| TASK REQUIREMENTS |
Whenever a line of the entries below holds the string "example", copy that line and return it.

| Dataset entries |
○ ○ ○

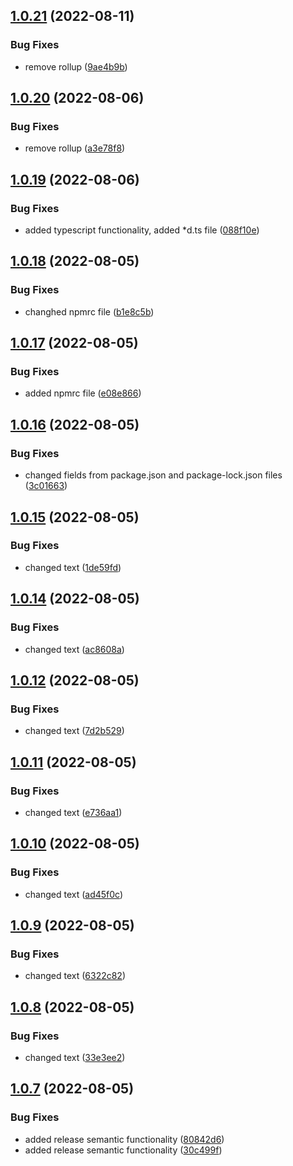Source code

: ## [1.0.21](https://github.com/microfront-poligon/svelte-todo/compare/v1.0.20...v1.0.21) (2022-08-11)


### Bug Fixes

* remove rollup ([9ae4b9b](https://github.com/microfront-poligon/svelte-todo/commit/9ae4b9b11c99ef5a648ef8b79c6e3a5592907975))

## [1.0.20](https://github.com/microfront-poligon/svelte-todo/compare/v1.0.19...v1.0.20) (2022-08-06)


### Bug Fixes

* remove rollup ([a3e78f8](https://github.com/microfront-poligon/svelte-todo/commit/a3e78f8dedc9d83d8f1c8575f2876ee86b43e4a6))

## [1.0.19](https://github.com/microfront-poligon/svelte-todo/compare/v1.0.18...v1.0.19) (2022-08-06)


### Bug Fixes

* added typescript functionality, added *d.ts file ([088f10e](https://github.com/microfront-poligon/svelte-todo/commit/088f10e35893228af3c7420c98912b31399287e9))

## [1.0.18](https://github.com/microfront-poligon/svelte-todo/compare/v1.0.17...v1.0.18) (2022-08-05)


### Bug Fixes

* changhed npmrc file ([b1e8c5b](https://github.com/microfront-poligon/svelte-todo/commit/b1e8c5be9d98fdb5e9795ec6f88c48e3a0a67b88))

## [1.0.17](https://github.com/microfront-poligon/svelte-todo/compare/v1.0.16...v1.0.17) (2022-08-05)


### Bug Fixes

* added npmrc file ([e08e866](https://github.com/microfront-poligon/svelte-todo/commit/e08e86636064570443535361a85267c5bcd2d963))

## [1.0.16](https://github.com/microfront-poligon/svelte-todo/compare/v1.0.15...v1.0.16) (2022-08-05)


### Bug Fixes

* changed fields from package.json and package-lock.json files ([3c01663](https://github.com/microfront-poligon/svelte-todo/commit/3c01663de0ed40f018793e1b8a86b119e8c22abf))

## [1.0.15](https://github.com/devilz1/svelte-todo/compare/v1.0.14...v1.0.15) (2022-08-05)


### Bug Fixes

* changed text ([1de59fd](https://github.com/devilz1/svelte-todo/commit/1de59fd0b6c6d7da6d3fc39d3acc433e240e3e7a))

## [1.0.14](https://github.com/devilz1/svelte-todo/compare/v1.0.13...v1.0.14) (2022-08-05)


### Bug Fixes

* changed text ([ac8608a](https://github.com/devilz1/svelte-todo/commit/ac8608a77aa92866295619148a1be0c7218442e9))

## [1.0.12](https://github.com/devilz1/svelte-todo/compare/v1.0.11...v1.0.12) (2022-08-05)


### Bug Fixes

* changed text ([7d2b529](https://github.com/devilz1/svelte-todo/commit/7d2b529c4b4bf8efbe19b4d3aadda86e9a9bc099))

## [1.0.11](https://github.com/devilz1/svelte-todo/compare/v1.0.10...v1.0.11) (2022-08-05)


### Bug Fixes

* changed text ([e736aa1](https://github.com/devilz1/svelte-todo/commit/e736aa18eb0fa27a5931e9558334e2995de44f00))

## [1.0.10](https://github.com/devilz1/svelte-todo/compare/v1.0.9...v1.0.10) (2022-08-05)


### Bug Fixes

* changed text ([ad45f0c](https://github.com/devilz1/svelte-todo/commit/ad45f0c60acd91c2611ab7ca2b18617bffda840f))

## [1.0.9](https://github.com/devilz1/svelte-todo/compare/v1.0.8...v1.0.9) (2022-08-05)


### Bug Fixes

* changed text ([6322c82](https://github.com/devilz1/svelte-todo/commit/6322c82894a6c53447f560d428ccc9a60e7b6615))

## [1.0.8](https://github.com/devilz1/svelte-todo/compare/v1.0.7...v1.0.8) (2022-08-05)


### Bug Fixes

* changed text ([33e3ee2](https://github.com/devilz1/svelte-todo/commit/33e3ee20215df8535a758ed6694a84bb8a70b516))

## [1.0.7](https://github.com/devilz1/svelte-todo/compare/v1.0.6...v1.0.7) (2022-08-05)


### Bug Fixes

* added release semantic functionality ([80842d6](https://github.com/devilz1/svelte-todo/commit/80842d665afaa2b413a75334679790163180de11))
* added release semantic functionality ([30c499f](https://github.com/devilz1/svelte-todo/commit/30c499f92e9a0b49ef629026658342051ab78a7d))
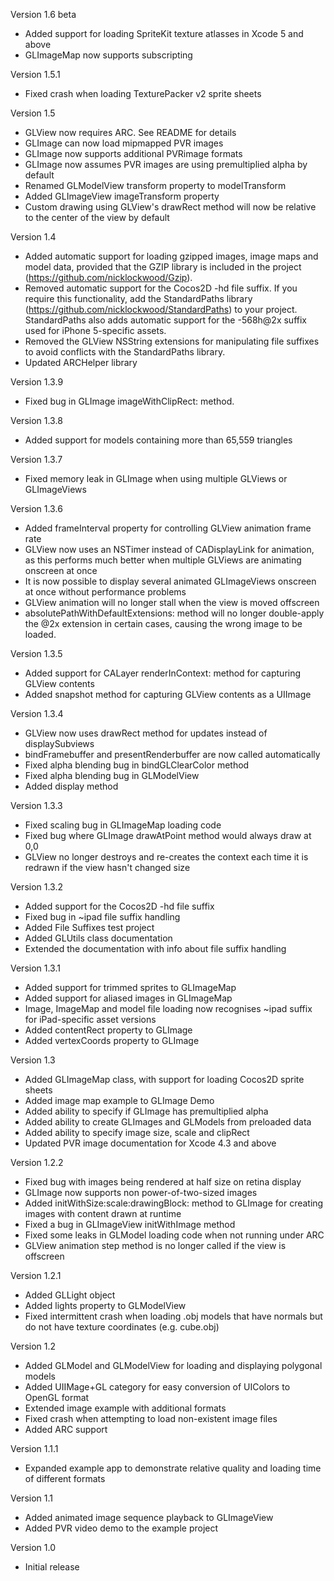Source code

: Version 1.6 beta

- Added support for loading SpriteKit texture atlasses in Xcode 5 and above
- GLImageMap now supports subscripting

Version 1.5.1

- Fixed crash when loading TexturePacker v2 sprite sheets

Version 1.5

- GLView now requires ARC. See README for details
- GLImage can now load mipmapped PVR images
- GLImage now supports additional PVRimage formats
- GLImage now assumes PVR images are using premultiplied alpha by default
- Renamed GLModelView transform property to modelTransform
- Added GLImageView imageTransform property
- Custom drawing using GLView's drawRect method will now be relative to the center of the view by default

Version 1.4

- Added automatic support for loading gzipped images, image maps and model data, provided that the GZIP library is included in the project (https://github.com/nicklockwood/Gzip).
- Removed automatic support for the Cocos2D -hd file suffix. If you require this functionality, add the StandardPaths library (https://github.com/nicklockwood/StandardPaths) to your project. StandardPaths also adds automatic support for the -568h@2x suffix used for iPhone 5-specific assets.
- Removed the GLView NSString extensions for manipulating file suffixes to avoid conflicts with the StandardPaths library.
- Updated ARCHelper library

Version 1.3.9

- Fixed bug in GLImage imageWithClipRect: method.

Version 1.3.8

- Added support for models containing more than 65,559 triangles

Version 1.3.7

- Fixed memory leak in GLImage when using multiple GLViews or GLImageViews

Version 1.3.6

- Added frameInterval property for controlling GLView animation frame rate
- GLView now uses an NSTimer instead of CADisplayLink for animation, as this performs much better when multiple GLViews are animating onscreen at once
- It is now possible to display several animated GLImageViews onscreen at once without performance problems
- GLView animation will no longer stall when the view is moved offscreen
- absolutePathWithDefaultExtensions: method will no longer double-apply the @2x extension in certain cases, causing the wrong image to be loaded.

Version 1.3.5

- Added support for CALayer renderInContext: method for capturing GLView contents
- Added snapshot method for capturing GLView contents as a UIImage

Version 1.3.4

- GLView now uses drawRect method for updates instead of displaySubviews
- bindFramebuffer and presentRenderbuffer are now called automatically
- Fixed alpha blending bug in bindGLClearColor method
- Fixed alpha blending bug in GLModelView
- Added display method

Version 1.3.3

- Fixed scaling bug in GLImageMap loading code
- Fixed bug where GLImage drawAtPoint method would always draw at 0,0
- GLView no longer destroys and re-creates the context each time it is redrawn if the view hasn't changed size

Version 1.3.2

- Added support for the Cocos2D -hd file suffix
- Fixed bug in ~ipad file suffix handling
- Added File Suffixes test project
- Added GLUtils class documentation
- Extended the documentation with info about file suffix handling

Version 1.3.1

- Added support for trimmed sprites to GLImageMap
- Added support for aliased images in GLImageMap
- Image, ImageMap and model file loading now recognises ~ipad suffix for iPad-specific asset versions
- Added contentRect property to GLImage
- Added vertexCoords property to GLImage

Version 1.3

- Added GLImageMap class, with support for loading Cocos2D sprite sheets
- Added image map example to GLImage Demo
- Added ability to specify if GLImage has premultiplied alpha
- Added ability to create GLImages and GLModels from preloaded data
- Added ability to specify image size, scale and clipRect
- Updated PVR image documentation for Xcode 4.3 and above

Version 1.2.2

- Fixed bug with images being rendered at half size on retina display
- GLImage now supports non power-of-two-sized images
- Added initWithSize:scale:drawingBlock: method to GLImage for creating images with content drawn at runtime
- Fixed a bug in GLImageView initWithImage method
- Fixed some leaks in GLModel loading code when not running under ARC
- GLView animation step method is no longer called if the view is offscreen

Version 1.2.1

- Added GLLight object
- Added lights property to GLModelView
- Fixed intermittent crash when loading .obj models that have normals but do not have texture coordinates (e.g. cube.obj)

Version 1.2

- Added GLModel and GLModelView for loading and displaying polygonal models
- Added UIIMage+GL category for easy conversion of UIColors to OpenGL format
- Extended image example with additional formats
- Fixed crash when attempting to load non-existent image files
- Added ARC support

Version 1.1.1

- Expanded example app to demonstrate relative quality and loading time of different formats

Version 1.1

- Added animated image sequence playback to GLImageView
- Added PVR video demo to the example project

Version 1.0

- Initial release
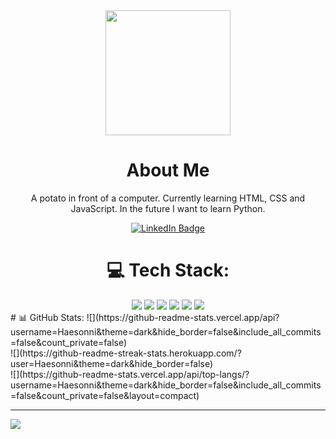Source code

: <div id="header" align="center">
  <img src="https://media.giphy.com/media/v1.Y2lkPTc5MGI3NjExeHh1aHZoZWJhbGdnbmN1eGtndzZxanp4c3c1N3Nja3JjdHZzNThzNiZlcD12MV9pbnRlcm5hbF9naWZfYnlfaWQmY3Q9cw/smGCEo5zsAXtK4bqAT/giphy.gif" width="200"/>
<br>
</div>
<div id= "aboutMe" align = "center">
  <h1>About Me</h1> 
  <p> A potato in front of a computer. Currently learning HTML, CSS and JavaScript. In the future I want to learn Python. </p>
</div>
<div id = "badges" align="center">
  <div id ="social">
<a href="www.linkedin.com/in/mfilipa97">
    <img src="https://img.shields.io/badge/LinkedIn-blue?style=for-the-badge&logo=linkedin&logoColor=white" alt="LinkedIn Badge"/>
  </a>
    </div>
<h1>💻 Tech Stack:</h1>
<img src ="https://img.shields.io/badge/css3-%231572B6.svg?style=for-the-badge&logo=css3&logoColor=white"> <img src ="https://img.shields.io/badge/html5-%23E34F26.svg?style=for-the-badge&logo=html5&logoColor=white"> 
<img src ="https://img.shields.io/badge/Adobe%20After%20Effects-9999FF.svg?style=for-the-badge&logo=Adobe%20After%20Effects&logoColor=white">
<img src ="https://img.shields.io/badge/adobephotoshop-%2331A8FF.svg?style=for-the-badge&logo=adobephotoshop&logoColor=white>
   <img src = "https://img.shields.io/badge/adobeillustrator-%23FF9A00.svg?style=for-the-badge&logo=adobeillustrator&logoColor=white">
<img src="https://img.shields.io/badge/blender-%23F5792A.svg?style=for-the-badge&logo=blender&logoColor=white"> <img src = "https://img.shields.io/badge/Canva-%2300C4CC.svg?style=for-the-badge&logo=Canva&logoColor=white">
  </div>
# 📊 GitHub Stats:
![](https://github-readme-stats.vercel.app/api?username=Haesonni&theme=dark&hide_border=false&include_all_commits=false&count_private=false)<br/>
![](https://github-readme-streak-stats.herokuapp.com/?user=Haesonni&theme=dark&hide_border=false)<br/>
![](https://github-readme-stats.vercel.app/api/top-langs/?username=Haesonni&theme=dark&hide_border=false&include_all_commits=false&count_private=false&layout=compact)

---
[![](https://visitcount.itsvg.in/api?id=Haesonni&icon=0&color=0)](https://visitcount.itsvg.in)

<!-- Proudly created with GPRM ( https://gprm.itsvg.in ) -->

○ ○ ○

| REPLY |
- Added image map example to GLImage Demo
- Extended image example with additional formats
- Expanded example app to demonstrate relative quality and loading time of different formats
- Added PVR video demo to the example project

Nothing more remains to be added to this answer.